[[ The data open ]]
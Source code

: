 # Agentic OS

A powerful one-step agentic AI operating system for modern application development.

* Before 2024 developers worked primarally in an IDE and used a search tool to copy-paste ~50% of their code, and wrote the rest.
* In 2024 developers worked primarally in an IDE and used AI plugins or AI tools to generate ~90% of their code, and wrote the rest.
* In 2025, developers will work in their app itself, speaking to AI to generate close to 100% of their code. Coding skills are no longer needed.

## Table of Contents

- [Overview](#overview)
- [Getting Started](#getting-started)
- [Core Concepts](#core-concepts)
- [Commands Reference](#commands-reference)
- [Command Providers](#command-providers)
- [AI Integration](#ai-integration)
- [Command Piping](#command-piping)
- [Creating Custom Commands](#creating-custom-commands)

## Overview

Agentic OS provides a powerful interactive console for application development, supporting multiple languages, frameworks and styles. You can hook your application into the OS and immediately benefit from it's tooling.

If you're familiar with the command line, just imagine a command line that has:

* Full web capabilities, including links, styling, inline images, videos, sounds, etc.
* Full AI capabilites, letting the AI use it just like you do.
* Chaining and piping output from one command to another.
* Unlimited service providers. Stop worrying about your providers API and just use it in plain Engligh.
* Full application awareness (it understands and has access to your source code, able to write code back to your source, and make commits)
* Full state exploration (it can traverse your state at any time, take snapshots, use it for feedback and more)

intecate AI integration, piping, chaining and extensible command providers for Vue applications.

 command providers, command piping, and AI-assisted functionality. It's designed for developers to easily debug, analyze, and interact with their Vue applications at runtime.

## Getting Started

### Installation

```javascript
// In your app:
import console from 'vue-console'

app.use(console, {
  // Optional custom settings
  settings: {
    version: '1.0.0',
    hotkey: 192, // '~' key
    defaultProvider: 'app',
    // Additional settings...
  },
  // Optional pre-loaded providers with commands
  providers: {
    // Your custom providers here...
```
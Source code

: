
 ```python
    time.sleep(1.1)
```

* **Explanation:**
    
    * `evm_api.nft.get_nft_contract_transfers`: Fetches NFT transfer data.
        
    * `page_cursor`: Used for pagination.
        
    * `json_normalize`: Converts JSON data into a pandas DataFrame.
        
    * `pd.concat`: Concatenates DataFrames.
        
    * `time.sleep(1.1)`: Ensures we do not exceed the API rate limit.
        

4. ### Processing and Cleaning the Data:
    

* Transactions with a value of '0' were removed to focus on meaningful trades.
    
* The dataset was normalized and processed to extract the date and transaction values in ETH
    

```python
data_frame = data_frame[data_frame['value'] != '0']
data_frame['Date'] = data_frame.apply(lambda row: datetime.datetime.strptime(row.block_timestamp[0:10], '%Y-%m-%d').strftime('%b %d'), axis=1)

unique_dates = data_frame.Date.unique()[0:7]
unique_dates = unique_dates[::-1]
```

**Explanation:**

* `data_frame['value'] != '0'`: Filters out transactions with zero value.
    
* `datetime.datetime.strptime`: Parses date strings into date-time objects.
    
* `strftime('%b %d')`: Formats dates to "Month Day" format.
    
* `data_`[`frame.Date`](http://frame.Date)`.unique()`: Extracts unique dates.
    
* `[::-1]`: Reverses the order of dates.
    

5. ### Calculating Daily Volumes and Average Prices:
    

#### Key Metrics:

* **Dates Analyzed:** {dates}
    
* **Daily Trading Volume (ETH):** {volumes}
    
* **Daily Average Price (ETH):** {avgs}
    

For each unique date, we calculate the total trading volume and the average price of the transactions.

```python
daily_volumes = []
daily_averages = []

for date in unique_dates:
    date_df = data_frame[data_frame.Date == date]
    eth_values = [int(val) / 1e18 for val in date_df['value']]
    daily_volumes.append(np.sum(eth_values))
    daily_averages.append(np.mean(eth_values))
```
[[ The data closed ]]
■ What you should do ■
Among the lines above, return those that contain the string "Optional".

■ Solution to this problem ■
  // Optional custom settings
  // Optional pre-loaded providers with commands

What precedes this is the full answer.